Task details = Transcribe exactly the lines from the first line of the records through the line containing "3. Assign the", and leave out every picture.

Supplied entries =
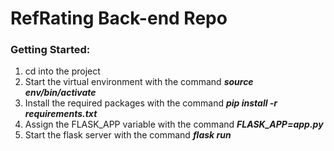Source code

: # RefRating Back-end Repo

### Getting Started:

1. cd into the project
2. Start the virtual environment with the command ***source env/bin/activate***
3. Install the required packages with the command ***pip install -r requirements.txt***
3. Assign the FLASK_APP variable with the command ***FLASK_APP=app.py***
4. Start the flask server with the command ***flask run***





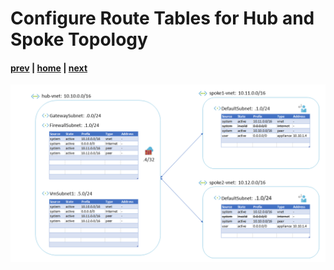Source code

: # Configure Route Tables for Hub and Spoke Topology

#### [prev](./12.md) | [home](../welcome.md) | [next](./14.md)

![slide 13](../png/configure-route-tables-for-hub-and-spoke-topology/13.png)
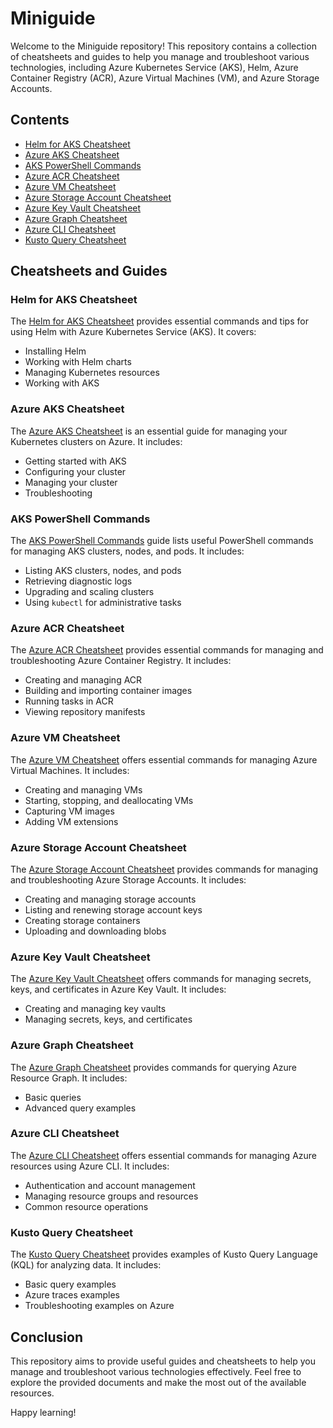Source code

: # Miniguide

Welcome to the Miniguide repository! This repository contains a collection of cheatsheets and guides to help you manage and troubleshoot various technologies, including Azure Kubernetes Service (AKS), Helm, Azure Container Registry (ACR), Azure Virtual Machines (VM), and Azure Storage Accounts.

## Contents

- [Helm for AKS Cheatsheet](aks-helm-cheatsheet.md)
- [Azure AKS Cheatsheet](aks-cheatsheet.md)
- [AKS PowerShell Commands](aks.md)
- [Azure ACR Cheatsheet](azure-acr-cheatsheet.md)
- [Azure VM Cheatsheet](azure-vm-cheatsheet.md)
- [Azure Storage Account Cheatsheet](azure-storage-cheatsheet.md)
- [Azure Key Vault Cheatsheet](azure-keyvault-cheatsheet.md)
- [Azure Graph Cheatsheet](az-graph-cheatsheet.md)
- [Azure CLI Cheatsheet](az-cli-cheatsheet.md)
- [Kusto Query Cheatsheet](kusto-cheatsheet.md)

## Cheatsheets and Guides

### Helm for AKS Cheatsheet

The [Helm for AKS Cheatsheet](aks-helm-cheatsheet.md) provides essential commands and tips for using Helm with Azure Kubernetes Service (AKS). It covers:

- Installing Helm
- Working with Helm charts
- Managing Kubernetes resources
- Working with AKS

### Azure AKS Cheatsheet

The [Azure AKS Cheatsheet](aks-cheatsheet.md) is an essential guide for managing your Kubernetes clusters on Azure. It includes:

- Getting started with AKS
- Configuring your cluster
- Managing your cluster
- Troubleshooting

### AKS PowerShell Commands

The [AKS PowerShell Commands](aks.md) guide lists useful PowerShell commands for managing AKS clusters, nodes, and pods. It includes:

- Listing AKS clusters, nodes, and pods
- Retrieving diagnostic logs
- Upgrading and scaling clusters
- Using `kubectl` for administrative tasks

### Azure ACR Cheatsheet

The [Azure ACR Cheatsheet](azure-acr-cheatsheet.md) provides essential commands for managing and troubleshooting Azure Container Registry. It includes:

- Creating and managing ACR
- Building and importing container images
- Running tasks in ACR
- Viewing repository manifests

### Azure VM Cheatsheet

The [Azure VM Cheatsheet](azure-vm-cheatsheet.md) offers essential commands for managing Azure Virtual Machines. It includes:

- Creating and managing VMs
- Starting, stopping, and deallocating VMs
- Capturing VM images
- Adding VM extensions

### Azure Storage Account Cheatsheet

The [Azure Storage Account Cheatsheet](azure-storage-cheatsheet.md) provides commands for managing and troubleshooting Azure Storage Accounts. It includes:

- Creating and managing storage accounts
- Listing and renewing storage account keys
- Creating storage containers
- Uploading and downloading blobs

### Azure Key Vault Cheatsheet

The [Azure Key Vault Cheatsheet](azure-keyvault-cheatsheet.md) offers commands for managing secrets, keys, and certificates in Azure Key Vault. It includes:

- Creating and managing key vaults
- Managing secrets, keys, and certificates

### Azure Graph Cheatsheet

The [Azure Graph Cheatsheet](az-graph-cheatsheet.md) provides commands for querying Azure Resource Graph. It includes:

- Basic queries
- Advanced query examples

### Azure CLI Cheatsheet

The [Azure CLI Cheatsheet](az-cli-cheatsheet.md) offers essential commands for managing Azure resources using Azure CLI. It includes:

- Authentication and account management
- Managing resource groups and resources
- Common resource operations

### Kusto Query Cheatsheet

The [Kusto Query Cheatsheet](kusto-cheatsheet.md) provides examples of Kusto Query Language (KQL) for analyzing data. It includes:

- Basic query examples
- Azure traces examples
- Troubleshooting examples on Azure

## Conclusion

This repository aims to provide useful guides and cheatsheets to help you manage and troubleshoot various technologies effectively. Feel free to explore the provided documents and make the most out of the available resources.

Happy learning!
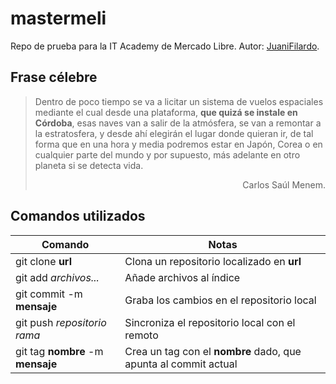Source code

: # mastermeli
Repo de prueba para la IT Academy de Mercado Libre. Autor: [JuaniFilardo].

## Frase célebre

> Dentro de poco tiempo se va a licitar un sistema de vuelos espaciales mediante el cual desde una plataforma, **que quizá se instale en Córdoba**, esas naves van a salir de la atmósfera, se van a remontar a la estratosfera, y desde ahí elegirán el lugar donde quieran ir, de tal forma que en una hora y media podremos estar en Japón, Corea o en cualquier parte del mundo y por supuesto, más adelante en otro planeta si se detecta vida.
> <div style="text-align: right"> Carlos Saúl Menem. </div>

## Comandos utilizados

| Comando | Notas |
|---------|-------|
| git clone **url** | Clona un repositorio localizado en **url** |
| git add *archivos...* | Añade archivos al índice |
| git commit -m **mensaje** | Graba los cambios en el repositorio local |
| git push *repositorio rama* | Sincroniza el repositorio local con el remoto |
| git tag **nombre** -m **mensaje** | Crea un tag con el **nombre** dado, que apunta al commit actual |



[//]:# (Links. This won't be seen after it's interpreted.)
[JuaniFilardo]: <https://t.me/JuaniFilardo>
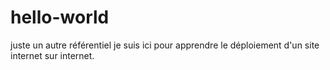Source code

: # hello-world
juste un autre référentiel
je suis ici pour apprendre le déploiement d'un site internet sur internet.
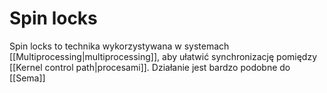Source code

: # Spin locks
Spin locks to technika wykorzystywana w systemach [[Multiprocessing|multiprocessing]], aby ułatwić synchronizację pomiędzy [[Kernel control path|procesami]]. Działanie jest bardzo podobne do [[Sema]]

Expected answer =
Source code

: # RefRating Back-end Repo

### Getting Started:

1. cd into the project
2. Start the virtual environment with the command ***source env/bin/activate***
3. Install the required packages with the command ***pip install -r requirements.txt***
3. Assign the FLASK_APP variable with the command ***FLASK_APP=app.py***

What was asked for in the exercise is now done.